Exercise description: Return only this: the line with "Create recipe page - GET" and all the lines that follow it below, through the final one, exactly as they are.

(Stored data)

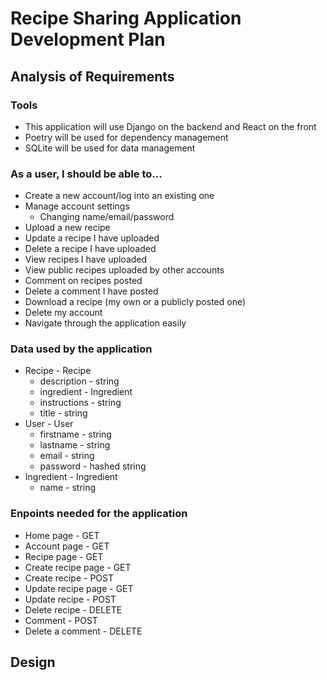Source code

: # Recipe Sharing Application Development Plan
## Analysis of Requirements

### Tools

* This application will use Django on the backend and React on the front
* Poetry will be used for dependency management
* SQLite will be used for data management

### As a user, I should be able to...

* Create a new account/log into an existing one
* Manage account settings
  * Changing name/email/password
* Upload a new recipe
* Update a recipe I have uploaded
* Delete a recipe I have uploaded
* View recipes I have uploaded
* View public recipes uploaded by other accounts
* Comment on recipes posted
* Delete a comment I have posted
* Download a recipe (my own or a publicly posted one)
* Delete my account
* Navigate through the application easily

### Data used by the application

* Recipe - Recipe
  * description - string
  * ingredient - Ingredient 
  * instructions - string
  * title - string
* User - User
  * firstname - string
  * lastname - string
  * email - string
  * password - hashed string
* Ingredient - Ingredient
  * name - string

### Enpoints needed for the application

* Home page - GET
* Account page - GET
* Recipe page - GET
* Create recipe page - GET
* Create recipe - POST
* Update recipe page - GET
* Update recipe - POST
* Delete recipe - DELETE
* Comment - POST
* Delete a comment - DELETE

## Design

Your solution:
* Create recipe page - GET
* Create recipe - POST
* Update recipe page - GET
* Update recipe - POST
* Delete recipe - DELETE
* Comment - POST
* Delete a comment - DELETE

## Design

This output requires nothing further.